Recently I have been working on a robot that required accurate measurement of distance (more on that robot on a later post). I noticed some unpredictable behavior of the robot and so I investigated further to find out what was wrong with it. It turns out that the Sharp GP2D120 sensors I used are pretty noisy! I didn’t do much research about it before adding it on my project. When I needed to know the distance value, I took 10 consecutive readings and averaged them. But that was not such a clever choice for filtering and you will understand why, in a while.

Let me first explain you my testing platform. First of all we have the robot that has the GP2D120 sensor on. The PIC micro (used a PIC18F4520) on the robot is able to transmit wirelessly using an XBEE module. Data is received on my PC using another XBEE module through USB. Finally, data is analysed in MATLAB. So I position my robot to be stable, so that the distance sensor should read the same value constantly. Each value read, is transmitted and captured on my PC.

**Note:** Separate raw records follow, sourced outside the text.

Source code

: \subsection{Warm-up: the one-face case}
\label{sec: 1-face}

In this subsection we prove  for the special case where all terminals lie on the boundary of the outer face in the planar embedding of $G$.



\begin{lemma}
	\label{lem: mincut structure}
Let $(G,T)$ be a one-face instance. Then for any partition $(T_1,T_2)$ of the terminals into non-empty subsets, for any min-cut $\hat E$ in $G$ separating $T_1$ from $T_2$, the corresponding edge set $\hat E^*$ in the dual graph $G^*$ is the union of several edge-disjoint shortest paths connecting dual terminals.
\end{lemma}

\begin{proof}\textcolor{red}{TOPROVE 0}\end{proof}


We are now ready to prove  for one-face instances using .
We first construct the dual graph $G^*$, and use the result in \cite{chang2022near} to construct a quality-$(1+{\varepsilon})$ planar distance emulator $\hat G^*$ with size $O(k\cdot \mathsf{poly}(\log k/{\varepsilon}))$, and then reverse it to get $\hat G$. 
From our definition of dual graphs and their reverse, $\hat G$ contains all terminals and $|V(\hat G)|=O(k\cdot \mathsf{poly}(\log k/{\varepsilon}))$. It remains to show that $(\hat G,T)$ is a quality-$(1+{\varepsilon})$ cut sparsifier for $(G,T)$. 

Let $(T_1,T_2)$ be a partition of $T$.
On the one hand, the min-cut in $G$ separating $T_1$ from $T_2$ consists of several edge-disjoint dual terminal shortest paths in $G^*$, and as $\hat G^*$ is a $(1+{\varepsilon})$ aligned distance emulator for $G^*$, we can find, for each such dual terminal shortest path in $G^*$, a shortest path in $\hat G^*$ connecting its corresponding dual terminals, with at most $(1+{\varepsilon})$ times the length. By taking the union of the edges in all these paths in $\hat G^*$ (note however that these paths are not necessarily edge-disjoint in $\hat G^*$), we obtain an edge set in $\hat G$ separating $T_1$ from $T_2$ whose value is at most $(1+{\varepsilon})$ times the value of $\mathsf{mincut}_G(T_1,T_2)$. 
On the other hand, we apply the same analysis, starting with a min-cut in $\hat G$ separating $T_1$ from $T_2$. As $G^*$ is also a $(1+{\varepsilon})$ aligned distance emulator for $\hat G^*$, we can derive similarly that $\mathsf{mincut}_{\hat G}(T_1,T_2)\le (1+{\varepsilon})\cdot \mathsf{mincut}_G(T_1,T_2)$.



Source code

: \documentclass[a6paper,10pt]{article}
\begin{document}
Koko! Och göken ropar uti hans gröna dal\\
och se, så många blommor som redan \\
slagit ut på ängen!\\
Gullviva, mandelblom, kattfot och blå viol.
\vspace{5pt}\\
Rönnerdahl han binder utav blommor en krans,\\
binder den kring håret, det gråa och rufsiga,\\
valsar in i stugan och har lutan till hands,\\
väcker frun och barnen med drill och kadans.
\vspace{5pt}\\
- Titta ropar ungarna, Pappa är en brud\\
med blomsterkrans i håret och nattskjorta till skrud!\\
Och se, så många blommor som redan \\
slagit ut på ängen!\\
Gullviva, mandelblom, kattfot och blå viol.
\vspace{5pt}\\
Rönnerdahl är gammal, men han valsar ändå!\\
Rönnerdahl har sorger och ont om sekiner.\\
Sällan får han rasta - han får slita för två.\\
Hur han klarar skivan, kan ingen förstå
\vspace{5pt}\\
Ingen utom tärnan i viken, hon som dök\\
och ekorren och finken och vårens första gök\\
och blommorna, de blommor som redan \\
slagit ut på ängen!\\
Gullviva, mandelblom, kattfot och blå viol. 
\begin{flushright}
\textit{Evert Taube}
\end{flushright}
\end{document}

## Experiment 1 – No filtering

No filtering

Notice that the y axis is the ADC value and not the voltage value directly. As you can see there are some pretty nasty spikes over there! They occur quite ofter as well. Converting those values to distance, spikes reach up to 3cm ! So you have a wrong measurement by 3cm. For a project that requires accuracy that is a nightmare!

As I told you above, I used an average value to get my reading i.e. took 10 consecutive measurements and divide them by 10. Now you can understand why this kind of filtering is quite wrong. When we are averaging some values, it means that we put equal ‘trust’ that those values are correct. That is wrong, because the spikes shouldn’t be considered at all. They should be removed.

So I searched around for a quick fix and most roads lead to the median filter.

## Experiment 2 – Median Filter

What is median filter? If you want head over to wikipedia to read the formal definition. I will try to explain it as I understood it. So lets take an example measurement set (this is out of my head) [4 , 6 , 50 , 7 , 6]. Let’s assume that we are trying to measure something that is 6 and I added some noise. If you take a look at those sample you will clearly see that we have 4 measurements around 6 and a spike at 50. That spike is clearly wrong, and should not be taken into consideration. Jumping a couple of paragraphs back (where I said that the averaging filter is not suitable for spikes) taking the average of those values would give 14.6. That is pretty inaccurate compared to the correct value that is 6, right?

Now let’s apply a simple median filter. To do that, firstly we need to sort the sample set, i.e. [4 , 6 , 6 , 7 , 50]. Then take the value in the middle of the set, which is 6. And that is the value we will use. And that’s it 🙂

Intuitively, the filter assumes that we have at least some correct measurements close to the real value. After sorting, the extreme positive and negative values around those measurements are moved to the right and left positions of the set, leaving the ‘good’ values in the middle.

Of course there are some limitations. For example, imagine having 3 positive spikes [4 , 6 , 45 , 47 , 50]. In this case, median would show 45 which is completely wrong (but having 3 spikes in 5 measurements!!!). On the other hand it would be able to get the right value even if we had more spikes, as long as they were separated. Imagine 2 negative and 2 positive spikes [-40 ,1 , 6 , 47 , 50]. Median will work fine as long as the concentrated spikes are not more than the 50% of the samples. Also note that you could always increase the ‘window’ of the filter, so for example take 10 values to be more accurate.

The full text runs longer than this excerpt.